E come dimenticare questa scena entrata ormai nell'immaginario collettivo di tutti gli italiani!
Un Alberto Sordi più vero che mai, la risata è sempre a portata di mano con lui ma per la prima volta, fra risi e sorrisi, riesce a soffermarsi sul suo personaggio da mattatore e inserisce magistralmente un profilo drammatico, profilo abbozzato di quello che più avanti maestri come Rosi, De Sica, Monicelli o Pasolini sapranno definire meglio, specialmente l'ultimo citato. Alberto è definito il bambino che se pur avesse quarant'anni non crescerebbe mai, ma in fondo chi non lo è di questi giovani protagonisti, ragazzini cresciuti solo fisicamente ma ancora con la testa tra le nuvole, cresciuti da genitori forse troppo buoni o forse troppo impegnati nel badare alle ricchezze proprie che li definiscono come appartenenti alla borghesia. Alberto (bambinesco), Riccardo (incallito giocatore), Fausto (il donnaiolo), Leopoldo (l'intellettuale) e Moraldo (giudizioso, tra l'altro una buona prova di Interlinghi), di questi cinque all'inizio sembra non salvarsene uno, l'intellettuale da una falsa idee, è estroverso sì, ma comunica una certa affidabilità, sembra l'unico che pensa al futuro e invece si scoprirà ragazzino come gli altri, qui Fellini è come se ammiccasse allo stereotipo dell'uomo che non ha voglia di lavorare e allora si fa artista. Il solo che durante lo svolgimento del plot matura sembra essere Moraldo, capisce la vita che conduce, e comprende che il mondo è fuori, non è rimanendo tra le alucce di casa che ci si realizza.
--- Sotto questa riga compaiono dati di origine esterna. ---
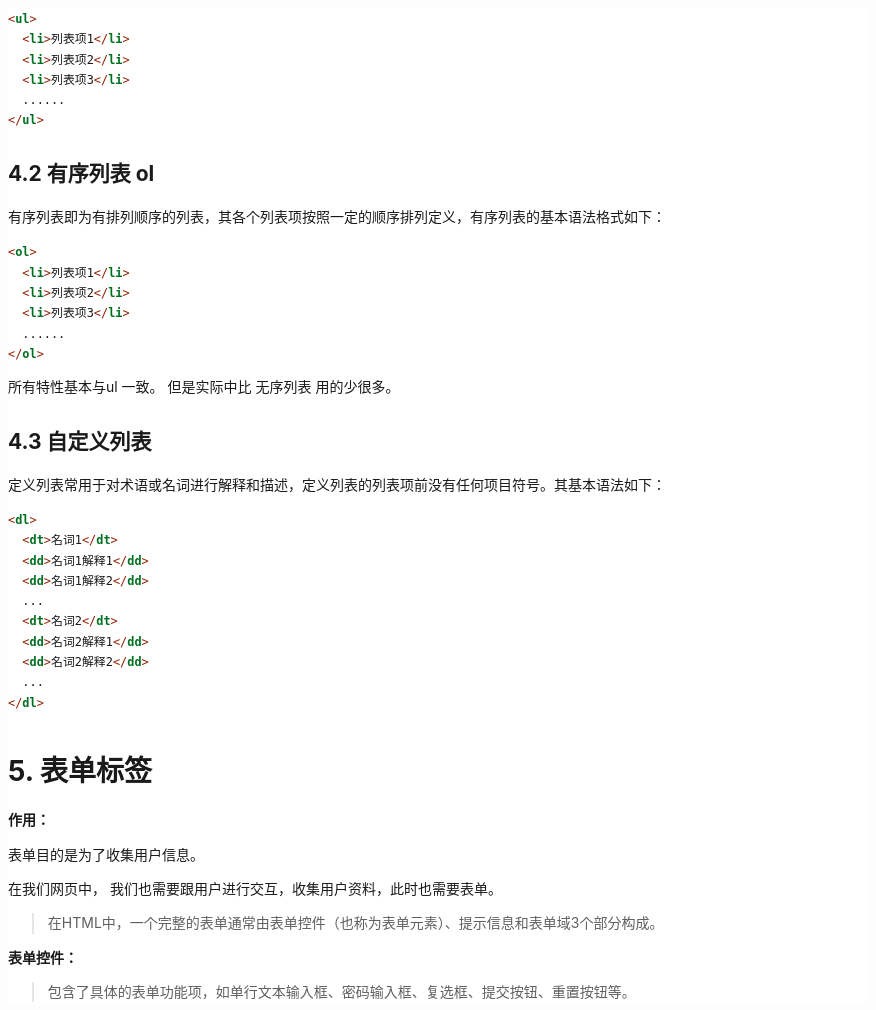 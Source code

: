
 ```html
<ul>
  <li>列表项1</li>
  <li>列表项2</li>
  <li>列表项3</li>
  ......
</ul>
```

## 4.2  有序列表 ol

有序列表即为有排列顺序的列表，其各个列表项按照一定的顺序排列定义，有序列表的基本语法格式如下：

```html
<ol>
  <li>列表项1</li>
  <li>列表项2</li>
  <li>列表项3</li>
  ......
</ol>
```

所有特性基本与ul 一致。  但是实际中比 无序列表 用的少很多。

## 4.3 自定义列表

定义列表常用于对术语或名词进行解释和描述，定义列表的列表项前没有任何项目符号。其基本语法如下：

```html
<dl>
  <dt>名词1</dt>
  <dd>名词1解释1</dd>
  <dd>名词1解释2</dd>
  ...
  <dt>名词2</dt>
  <dd>名词2解释1</dd>
  <dd>名词2解释2</dd>
  ...
</dl>
```

# 5. 表单标签

**作用：**

表单目的是为了收集用户信息。

在我们网页中， 我们也需要跟用户进行交互，收集用户资料，此时也需要表单。

> 在HTML中，一个完整的表单通常由表单控件（也称为表单元素）、提示信息和表单域3个部分构成。

**表单控件：**

> 包含了具体的表单功能项，如单行文本输入框、密码输入框、复选框、提交按钮、重置按钮等。
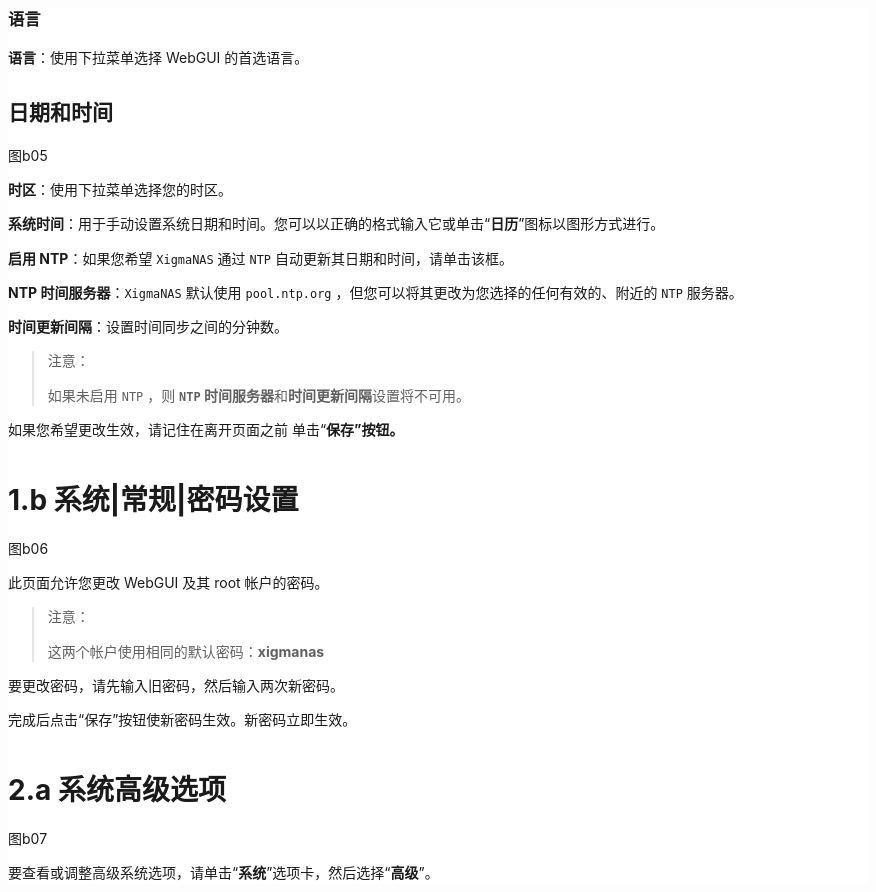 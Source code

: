 
### 语言

**语言**：使用下拉菜单选择 WebGUI 的首选语言。



## 日期和时间

图b05



**时区**：使用下拉菜单选择您的时区。

**系统时间**：用于手动设置系统日期和时间。您可以以正确的格式输入它或单击“**日历**”图标以图形方式进行。

**启用 NTP**：如果您希望 `XigmaNAS` 通过 `NTP` 自动更新其日期和时间，请单击该框。

**NTP 时间服务器**：`XigmaNAS` 默认使用 `pool.ntp.org` ，但您可以将其更改为您选择的任何有效的、附近的 `NTP` 服务器。

**时间更新间隔**：设置时间同步之间的分钟数。



> 注意：
>
> 如果未启用 `NTP` ，则 **`NTP` 时间服务器**和**时间更新间隔**设置将不可用。 



如果您希望更改生效，请记住在离开页面之前 单击“**保存”按钮。** 





# 1.b 系统|常规|密码设置

图b06



 此页面允许您更改 WebGUI 及其 root 帐户的密码。 

> 注意：
>
> 这两个帐户使用相同的默认密码：**xigmanas** 



要更改密码，请先输入旧密码，然后输入两次新密码。

完成后点击“保存”按钮使新密码生效。新密码立即生效。 



# 2.a 系统高级选项

图b07



 要查看或调整高级系统选项，请单击“**系统**”选项卡，然后选择“**高级**”。
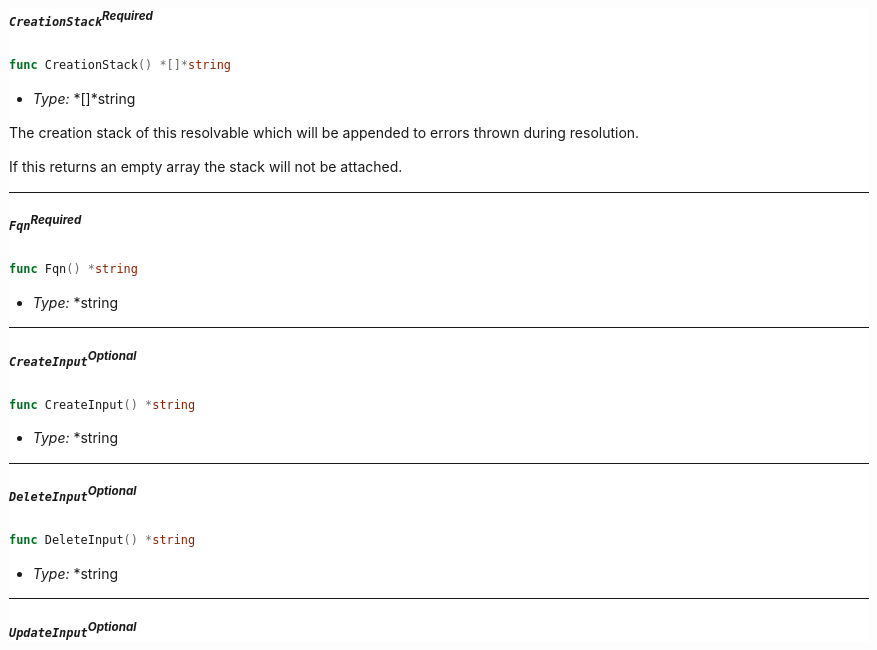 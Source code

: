 
##### `CreationStack`<sup>Required</sup> <a name="CreationStack" id="rhizo-co-terraform-provider-oci.coreInstanceMaintenanceEvent.CoreInstanceMaintenanceEventTimeoutsOutputReference.property.creationStack"></a>

```go
func CreationStack() *[]*string
```

- *Type:* *[]*string

The creation stack of this resolvable which will be appended to errors thrown during resolution.

If this returns an empty array the stack will not be attached.

---

##### `Fqn`<sup>Required</sup> <a name="Fqn" id="rhizo-co-terraform-provider-oci.coreInstanceMaintenanceEvent.CoreInstanceMaintenanceEventTimeoutsOutputReference.property.fqn"></a>

```go
func Fqn() *string
```

- *Type:* *string

---

##### `CreateInput`<sup>Optional</sup> <a name="CreateInput" id="rhizo-co-terraform-provider-oci.coreInstanceMaintenanceEvent.CoreInstanceMaintenanceEventTimeoutsOutputReference.property.createInput"></a>

```go
func CreateInput() *string
```

- *Type:* *string

---

##### `DeleteInput`<sup>Optional</sup> <a name="DeleteInput" id="rhizo-co-terraform-provider-oci.coreInstanceMaintenanceEvent.CoreInstanceMaintenanceEventTimeoutsOutputReference.property.deleteInput"></a>

```go
func DeleteInput() *string
```

- *Type:* *string

---

##### `UpdateInput`<sup>Optional</sup> <a name="UpdateInput" id="rhizo-co-terraform-provider-oci.coreInstanceMaintenanceEvent.CoreInstanceMaintenanceEventTimeoutsOutputReference.property.updateInput"></a>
Fellini con pennello autobiografico dipinge un affresco molto franco della giovane borghesia di allora, ragazzi nullafacenti mantenuti dai propri genitori ricchi, ragazzi spavaldi fuori ma insicuri dentro, dei bambini che vivono sfamandosi di sogni, illusioni e pacato divertimento. Una condanna felliniana che assume toni compassionevoli e nostalgici.

"Chi non beve con me, peste lo colga." citazione ironica de "La cena delle beffe" di Blasetti, probabilmente non citato a caso..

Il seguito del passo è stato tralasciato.